Collected data entries
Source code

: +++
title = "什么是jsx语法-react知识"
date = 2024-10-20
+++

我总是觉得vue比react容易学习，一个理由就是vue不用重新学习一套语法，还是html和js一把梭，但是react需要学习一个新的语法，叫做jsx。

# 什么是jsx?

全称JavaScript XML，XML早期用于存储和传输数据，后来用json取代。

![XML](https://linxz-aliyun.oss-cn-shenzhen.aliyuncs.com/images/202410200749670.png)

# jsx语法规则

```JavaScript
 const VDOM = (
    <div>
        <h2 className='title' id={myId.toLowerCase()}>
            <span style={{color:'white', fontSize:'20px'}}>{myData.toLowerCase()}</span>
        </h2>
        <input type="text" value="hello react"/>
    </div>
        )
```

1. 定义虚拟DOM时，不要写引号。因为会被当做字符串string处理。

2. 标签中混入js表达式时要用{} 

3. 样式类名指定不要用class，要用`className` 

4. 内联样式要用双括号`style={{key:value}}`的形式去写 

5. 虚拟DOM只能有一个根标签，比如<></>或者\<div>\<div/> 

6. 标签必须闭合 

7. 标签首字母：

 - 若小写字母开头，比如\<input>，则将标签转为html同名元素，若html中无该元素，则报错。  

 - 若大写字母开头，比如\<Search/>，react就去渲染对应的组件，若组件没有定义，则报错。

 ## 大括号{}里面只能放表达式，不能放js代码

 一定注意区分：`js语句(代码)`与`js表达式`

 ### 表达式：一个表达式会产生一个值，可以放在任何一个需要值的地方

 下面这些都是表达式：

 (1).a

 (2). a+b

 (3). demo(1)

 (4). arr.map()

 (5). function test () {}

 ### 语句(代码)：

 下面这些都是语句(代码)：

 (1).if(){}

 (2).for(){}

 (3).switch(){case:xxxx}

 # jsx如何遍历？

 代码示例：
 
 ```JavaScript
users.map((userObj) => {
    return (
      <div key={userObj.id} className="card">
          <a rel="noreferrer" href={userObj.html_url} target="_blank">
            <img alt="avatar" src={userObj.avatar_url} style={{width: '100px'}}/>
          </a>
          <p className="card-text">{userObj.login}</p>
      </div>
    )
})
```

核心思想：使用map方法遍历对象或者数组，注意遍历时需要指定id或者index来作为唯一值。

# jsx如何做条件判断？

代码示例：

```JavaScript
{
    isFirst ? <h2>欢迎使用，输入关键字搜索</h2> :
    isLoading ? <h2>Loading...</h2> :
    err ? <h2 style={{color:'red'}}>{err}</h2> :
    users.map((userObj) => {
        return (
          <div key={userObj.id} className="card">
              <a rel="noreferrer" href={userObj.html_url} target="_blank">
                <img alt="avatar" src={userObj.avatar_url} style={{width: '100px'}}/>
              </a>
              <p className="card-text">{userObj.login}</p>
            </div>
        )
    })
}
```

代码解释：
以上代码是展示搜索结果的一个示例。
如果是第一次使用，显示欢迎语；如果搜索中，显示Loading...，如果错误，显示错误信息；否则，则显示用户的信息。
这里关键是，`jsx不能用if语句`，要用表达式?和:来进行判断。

**Task details**
From the line containing "如果是第一次使用，显示欢迎语" to the final line of the entries, print every line exactly and nothing else.

**Answer to the exercise**
如果是第一次使用，显示欢迎语；如果搜索中，显示Loading...，如果错误，显示错误信息；否则，则显示用户的信息。
这里关键是，`jsx不能用if语句`，要用表达式?和:来进行判断。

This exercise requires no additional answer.